» TASK DESCRIPTION
Whenever a line in the entries below contains "environment", copy that line.

» MATERIAL SUPPLIED
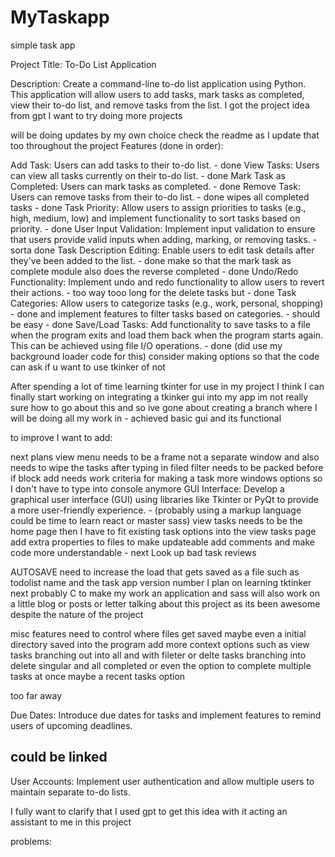 # MyTaskapp
 simple task app 

Project Title: To-Do List Application

Description:
Create a command-line to-do list application using Python. This application will allow users to add tasks, mark tasks as completed, view their to-do list, and remove tasks from the list.
I got the project idea from gpt I want to try doing more projects

will be doing updates by my own choice
check the readme as I update that too throughout the project
Features (done in order):

Add Task: Users can add tasks to their to-do list. - done
View Tasks: Users can view all tasks currently on their to-do list. - done
Mark Task as Completed: Users can mark tasks as completed. - done
Remove Task: Users can remove tasks from their to-do list. - done
wipes all completed tasks - done
Task Priority: Allow users to assign priorities to tasks (e.g., high, medium, low) and implement functionality to sort tasks based on priority. - done
User Input Validation: Implement input validation to ensure that users provide valid inputs when adding, marking, or removing tasks. - sorta done
Task Description Editing: Enable users to edit task details after they've been added to the list. - done
make so that the mark task as complete module also does the reverse completed - done
Undo/Redo Functionality: Implement undo and redo functionality to allow users to revert their actions. - too way tooo long  for the delete tasks but - done
Task Categories: Allow users to categorize tasks (e.g., work, personal, shopping) - done
and implement features to filter tasks based on categories. - should be easy - done
Save/Load Tasks: Add functionality to save tasks to a file when the program exits and load them back when the program starts again. This can be achieved using file I/O operations. - done
(did use my background loader code for this)
consider making options so that the code can ask if u want to use tkinker of not

After spending a lot of time learning tkinter for use in my project I think I can finally start working on integrating a
tkinker gui into my app im not really sure how to go about this and so ive gone about creating a branch where I will be doing all my work in - achieved basic gui and its functional

to improve I want to add: 

next plans
view menu needs to be a frame not a separate window and also needs to wipe the tasks after typing in filed
filter needs to be packed before if block
add needs work criteria for making a task
more windows options so I don't have to type into console anymore
GUI Interface: Develop a graphical user interface (GUI) using libraries like Tkinter or PyQt to provide a more user-friendly experience. - (probably using a markup language could be time to learn react or master sass)
view tasks needs to be the home page then I have to fit existing task options into the view tasks page
add extra properties to files to  make updateable
add comments and make code more understandable - next
Look up bad task reviews

AUTOSAVE
need to increase the load that gets saved as a file such as todolist name and the task app version number
I plan on learning tktinker next probably C to make my work an application and sass 
will also work on a little blog or posts or letter talking about this project as its been awesome despite the nature of the project

misc features
need to control where files get saved maybe even a initial directory saved into the program
add more context options such as view tasks branching out into all and with fileter or delte tasks branching into delete singular and all completed or even the option to complete multiple tasks at once
maybe a recent tasks option

too far away

Due Dates: Introduce due dates for tasks and implement features to remind users of upcoming deadlines.

<h2>could be linked</h2>
User Accounts: Implement user authentication and allow multiple users to maintain separate to-do lists.


I fully want to clarify that I used gpt to get this idea with it acting an assistant to me in this project 

problems:


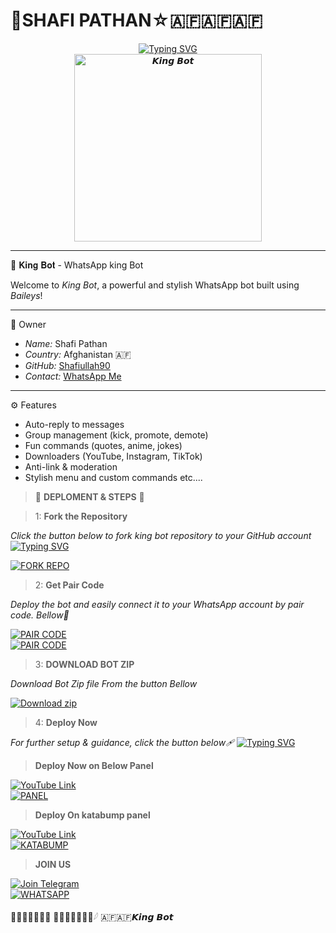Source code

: # 🌌SHAFI PATHAN☆🇦🇫🇦🇫🇦🇫

<div align="center"> 
  <a href="https://git.io/typing-svg"> 
    <img src="https://readme-typing-svg.demolab.com?font=Rockwell&size=50&pause=1000&color=33ff00&center=true&width=910&height=100&lines=KING-BOT;Multi+Device+Whatsapp+Bot;Made+By+SHAFI" alt="Typing SVG" />
  </a> 
</div> 
<div align="center"> 
  <a href="https://youtube.com/@mr_unique_hacker"> 
    <img src="https://litter.catbox.moe/oazsz2gaqxd3woph.jpg" alt="𝙆𝙞𝙣𝙜 𝘽𝙤𝙩" height="300"> 
  </a> 
</div>

---
🤖 𝐊𝐢𝐧𝐠 𝐁𝐨𝐭 - WhatsApp king Bot

Welcome to *King Bot*, a powerful and stylish WhatsApp bot built using *Baileys*!

---

👑 Owner  
- *Name:* Shafi Pathan  
- *Country:* Afghanistan 🇦🇫 
- *GitHub:* [Shafiullah90](https://github.com/Shafiullah90)  
- *Contact:* [WhatsApp Me](https://wa.me/66620925025)

---

⚙️ Features
- Auto-reply to messages  
- Group management (kick, promote, demote)  
- Fun commands (quotes, anime, jokes)  
- Downloaders (YouTube, Instagram, TikTok)  
- Anti-link & moderation  
- Stylish menu and custom commands etc....



>  🌌 **DEPLOMENT & STEPS** 🌌

> 1:  **Fork the Repository**

_Click the button below to fork king bot repository to your GitHub account_
[![Typing SVG](https://readme-typing-svg.demolab.com/?lines=Tap+fork+button+Bellow+To+Fork;king+bot+REPO+On+Github)](https://git.io/typing-svg)
> <div align="left">
  <a href="https://github.com/Shafiullah90/king-bot/fork">
    <img src="https://img.shields.io/badge/Fork%20Repo-100000?style=for-the-badge&logo=scan&logoColor=white&labelColor=darkblue&color=darkblue" alt="FORK REPO"/>
  </a>
</div>

> 2:  **Get Pair Code**

_Deploy the bot and easily connect it to your WhatsApp account by pair code. Bellow🥈_

<div align="left">
  <a href="https://knight-bot-paircode.onrender.com/" target="_blank">
    <img src="https://img.shields.io/badge/GET%20PAIR%20CODE-Server%20One-green?style=for-the-badge" alt="PAIR CODE"/>
  </a>
</div>

<div align="left">
  <a href="https://mypair-bwpi.onrender.com/" target="_blank">
    <img src="https://img.shields.io/badge/GET%20PAIR%20CODE-Server%20Two-darkgreen?style=for-the-badge" alt="PAIR CODE"/>
  </a>
</div>

> 3: **DOWNLOAD BOT ZIP**

_Download Bot Zip file From the button Bellow_
<p align="left">
    <a href="[https://github.com/Shafiullah90/Shafi-king-bot.git]()" target="_blank">
        <img alt="Download zip" src="https://img.shields.io/badge/Download Zip-100000?style=for-the-badge&logo=scan&logoColor=white&labelColor=darkorange&color=purple"/>
    </a>
</p>


> 4:  **Deploy Now**

_For further setup & guidance, click the button below🩹_
[![Typing SVG](https://readme-typing-svg.demolab.com/?lines=Watch+The+Deployment+Tutorials;Bellow+For+FreePanel+Deployments)](https://git.io/typing-svg)

> **Deploy Now on Below Panel**
<div align="left">
  <a href="https://youtu.be/aZMUw_YkcwI?si=xxHilfRhsPUM3-fW">
    <img src="https://img.shields.io/badge/TUTORIAL-dc3545?style=for-the-badge&logo=youtube" alt="YouTube Link"/>
  </a><br>
  <a href="https://bot-hosting.net/?aff=1068419752923508776">
    <img src="https://img.shields.io/badge/Bothosting Panel-28a745?style=for-the-badge" alt="PANEL"/>
  </a>
</div>

> **Deploy On katabump panel**
<div align="left">
  <a href ="ytvd">
    <img src ="https://img.shields.io/badge/TUTORIAL-dc3545?style=for-the-badge&logo=youtube" alt ="YouTube Link"/>
<a href="https://dashboard.katabump.com/auth/login#adc462" target="_blank"><br>
  <img src="https://img.shields.io/badge/Katabump panel-D6B7D6?style=for-the-badge&logo=server&logoColor=darkorange" alt="KATABUMP"/>
</a>
</div>

>  **JOIN US**
<div align="left">
  <a href="https://t.me/cypherx_support">
    <img src="https://img.shields.io/badge/Join%20Telegram-0078E7?style=for-the-badge&logo=telegram&logoColor=darkblue" alt="Join Telegram"/>
  </a>
<br>
  <a href="https://chat.whatsapp.com/CyW9l0g2CiRGmdB0kUGdQd">
    <img src="https://img.shields.io/badge/Join%20WhatsApp-25D366?style=for-the-badge&logo=whatsapp&logoColor=darkgreen" alt="WHATSAPP"/>
  </a>
</div>

 𓆩᪳𝐒𝐇𝐀𝐅𝐈 𝐏𝐀𝐓𝐇𝐀𝐍᪳𓆪 🇦🇫🇦🇫𝙆𝙞𝙣𝙜 𝘽𝙤𝙩
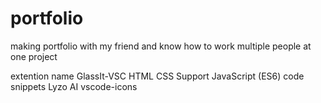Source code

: # portfolio
making portfolio with my friend and know how to work multiple people at one project 

extention name
GlassIt-VSC
HTML CSS Support
JavaScript (ES6) code snippets
Lyzo AI
vscode-icons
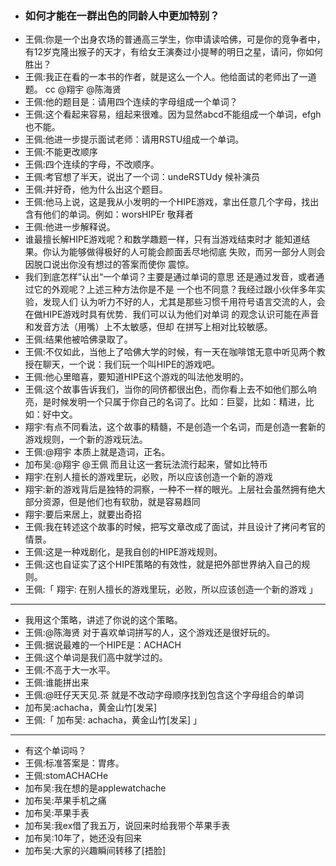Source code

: - ### 如何才能在一群出色的同龄人中更加特别？
- 王佩:你是一个出身农场的普通高三学生，你申请读哈佛，可是你的竞争者中，有12岁克隆出猴子的天才，有给女王演奏过小提琴的明日之星，请问，你如何胜出？
- 王佩:我正在看的一本书的作者，就是这么一个人。他给面试的老师出了一道题。 cc @翔宇 @陈海贤
- 王佩:他的题目是：请用四个连续的字母组成一个单词？
- 王佩:这个看起来容易，组起来很难。因为显然abcd不能组成一个单词，efgh也不能。
- 王佩:他进一步提示面试老师：请用RSTU组成一个单词。
- 王佩:不能更改顺序
- 王佩:四个连续的字母，不改顺序。
- 王佩:考官想了半天，说出了一个词：undeRSTUdy 候补演员
- 王佩:并好奇，他为什么出这个题目。
- 王佩:他马上说，这是我从小发明的一个HIPE游戏，拿出任意几个字母，找出含有他们的单词。例如：worsHIPEr 敬拜者
- 王佩:他进一步解释说。
- 谁最擅长解HIPE游戏呢？和数学趣题一样，只有当游戏结束时才 能知道结果。你认为能够做得极好的人可能会颜面丢尽地彻底 失败，而另一部分人则会因脱口说出你没有想过的答案而使你 震惊。 
- 我们到底怎样”认出“一个单词？主要是通过单词的意思 还是通过发音，或者通过它的外观呢？上述三种方法你是不是 一个也不同意？我经过跟小伙伴多年实验，发现人们 认为听力不好的人，尤其是那些习惯千用符号语言交流的人，会在做HIPE游戏时具有优势．我们可以认为他们对单词 的观念认识可能在声音和发音方法（用嘴）上不太敏感，但却 在拼写上相对比较敏感。
- 王佩:结果他被哈佛录取了。
- 王佩:不仅如此，当他上了哈佛大学的时候，有一天在咖啡馆无意中听见两个教授在聊天，一个说：我们玩一个叫HIPE的游戏吧。
- 王佩:他心里暗喜，要知道HIPE这个游戏的叫法他发明的。
- 王佩:这个故事告诉我们，当你的同侪都很出色，而你看上去不如他们那么响亮，是时候发明一个只属于你自己的名词了。比如：巨婴，比如：精进，比如：好中文。
- 翔宇:有点不同看法，这个故事的精髓，不是创造一个名词，而是创造一套新的游戏规则，一个新的游戏玩法。
- 王佩:@翔宇 本质上就是造词，正名。
- 加布吴:@翔宇 @王佩 而且让这一套玩法流行起来，譬如比特币
- 翔宇:在别人擅长的游戏里玩，必败，所以应该创造一个新的游戏
- 翔宇:新的游戏背后是独特的洞察，一种不一样的眼光。上层社会虽然拥有绝大部分资源，但是他们也有软肋，就是容易趋同
- 翔宇:要后来居上，就要出奇招
- 王佩:我在转述这个故事的时候，把写文章改成了面试，并且设计了拷问考官的情景。
- 王佩:这是一种戏剧化，是我自创的HIPE游戏规则。
- 王佩:这也自证实了这个HIPE策略的有效性，就是把外部世界纳入自己的规则。
- 王佩:「 翔宇: 在别人擅长的游戏里玩，必败，所以应该创造一个新的游戏 」
- - - - - - - - - - - - - - -
- 我用这个策略，讲述了你说的这个策略。
- 王佩:@陈海贤 对于喜欢单词拼写的人，这个游戏还是很好玩的。
- 王佩:据说最难的一个HIPE是：ACHACH
- 王佩:这个单词是我们高中就学过的。
- 王佩:不高于大一水平。
- 王佩:谁能拼出来
- 王佩:@旺仔天天见.茶 就是不改动字母顺序找到包含这个字母组合的单词
- 加布吴:achacha，黄金山竹[发呆]
- 王佩:「 加布吴: achacha，黄金山竹[发呆] 」
- - - - - - - - - - - - - - -
- 有这个单词吗？
- 王佩:标准答案是：胃疼。
- 王佩:stomACHACHe
- 加布吴:我在想的是applewatchache
- 加布吴:苹果手机之痛
- 加布吴:苹果手表
- 加布吴:我ex借了我五万，说回来时给我带个苹果手表
- 加布吴:10年了，她还没有回来
- 加布吴:大家的兴趣瞬间转移了[捂脸]
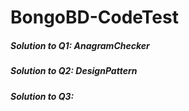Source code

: # BongoBD-CodeTest

##### Solution to Q1: AnagramChecker
##### Solution to Q2: DesignPattern
##### Solution to Q3:
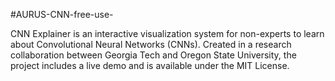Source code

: #AURUS-CNN-free-use-                       

CNN Explainer is an interactive visualization system for non-experts to learn about Convolutional Neural Networks (CNNs). Created in a research collaboration between Georgia Tech and Oregon State University, the project includes a live demo and is available under the MIT License.
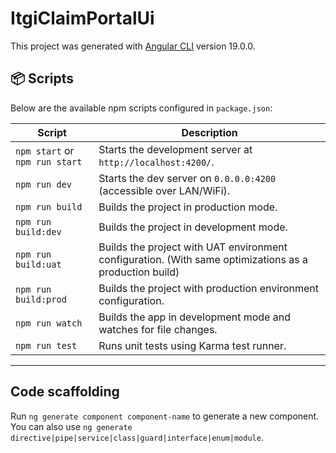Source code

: # ItgiClaimPortalUi

This project was generated with [Angular CLI](https://github.com/angular/angular-cli) version 19.0.0.

## 📦 Scripts

Below are the available npm scripts configured in `package.json`:

| Script                         | Description                                                                                            |
| ------------------------------ | ------------------------------------------------------------------------------------------------------ |
| `npm start` or `npm run start` | Starts the development server at `http://localhost:4200/`.                                             |
| `npm run dev`                  | Starts the dev server on `0.0.0.0:4200` (accessible over LAN/WiFi).                                    |
| `npm run build`                | Builds the project in production mode.                                                                 |
| `npm run build:dev`            | Builds the project in development mode.                                                                |
| `npm run build:uat`            | Builds the project with UAT environment configuration. (With same optimizations as a production build) |
| `npm run build:prod`           | Builds the project with production environment configuration.                                          |
| `npm run watch`                | Builds the app in development mode and watches for file changes.                                       |
| `npm run test`                 | Runs unit tests using Karma test runner.                                                               |

---

## Code scaffolding

Run `ng generate component component-name` to generate a new component. You can also use `ng generate directive|pipe|service|class|guard|interface|enum|module`.
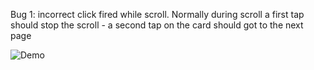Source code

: 
Bug 1: incorrect click fired while scroll.
Normally during scroll a first tap should stop the scroll - a second tap on the card should got to the next page

![Demo](https://github.com/zakuru/ionic-playgroud/blob/main/IONIC_CLICK_ISSUE.gif)
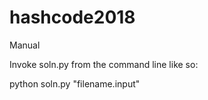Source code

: # hashcode2018

Manual

Invoke soln.py from the command line like so:

python soln.py "filename.input"
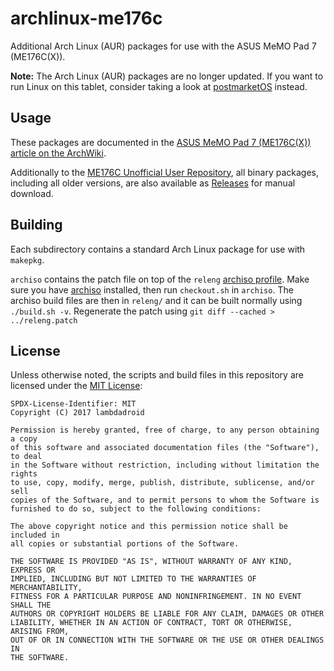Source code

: # archlinux-me176c
Additional Arch Linux (AUR) packages for use with the ASUS MeMO Pad 7 (ME176C(X)).

**Note:** The Arch Linux (AUR) packages are no longer updated. If you want to run
Linux on this tablet, consider taking a look at
[postmarketOS](https://wiki.postmarketos.org/wiki/ASUS_MeMO_Pad_7_(asus-me176c))
instead.

## Usage
These packages are documented in the
[ASUS MeMO Pad 7 (ME176C(X)) article on the ArchWiki](https://wiki.archlinux.org/index.php/ASUS_MeMO_Pad_7_(ME176C(X))).

Additionally to the [ME176C Unofficial User Repository](https://wiki.archlinux.org/index.php/Unofficial_user_repositories#me176c),
all binary packages, including all older versions, are also available as
[Releases](https://github.com/me176c-dev/archlinux-me176c) for manual download.

## Building
Each subdirectory contains a standard Arch Linux package for use with `makepkg`.

`archiso` contains the patch file on top of the `releng` [archiso profile](https://wiki.archlinux.org/index.php/Archiso).
Make sure you have [archiso](https://www.archlinux.org/packages/extra/any/archiso/) installed, then run `checkout.sh`
in `archiso`. The archiso build files are then in `releng/` and it can be built normally using `./build.sh -v`.
Regenerate the patch using `git diff --cached > ../releng.patch`

## License
Unless otherwise noted, the scripts and build files in this repository are licensed under the
[MIT License](https://opensource.org/licenses/MIT):

    SPDX-License-Identifier: MIT
    Copyright (C) 2017 lambdadroid

    Permission is hereby granted, free of charge, to any person obtaining a copy
    of this software and associated documentation files (the "Software"), to deal
    in the Software without restriction, including without limitation the rights
    to use, copy, modify, merge, publish, distribute, sublicense, and/or sell
    copies of the Software, and to permit persons to whom the Software is
    furnished to do so, subject to the following conditions:

    The above copyright notice and this permission notice shall be included in
    all copies or substantial portions of the Software.

    THE SOFTWARE IS PROVIDED "AS IS", WITHOUT WARRANTY OF ANY KIND, EXPRESS OR
    IMPLIED, INCLUDING BUT NOT LIMITED TO THE WARRANTIES OF MERCHANTABILITY,
    FITNESS FOR A PARTICULAR PURPOSE AND NONINFRINGEMENT. IN NO EVENT SHALL THE
    AUTHORS OR COPYRIGHT HOLDERS BE LIABLE FOR ANY CLAIM, DAMAGES OR OTHER
    LIABILITY, WHETHER IN AN ACTION OF CONTRACT, TORT OR OTHERWISE, ARISING FROM,
    OUT OF OR IN CONNECTION WITH THE SOFTWARE OR THE USE OR OTHER DEALINGS IN
    THE SOFTWARE.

» SOLUTION TO THE PROBLEM
| `npm run build:uat`            | Builds the project with UAT environment configuration. (With same optimizations as a production build) |
| `npm run build:prod`           | Builds the project with production environment configuration.                                          |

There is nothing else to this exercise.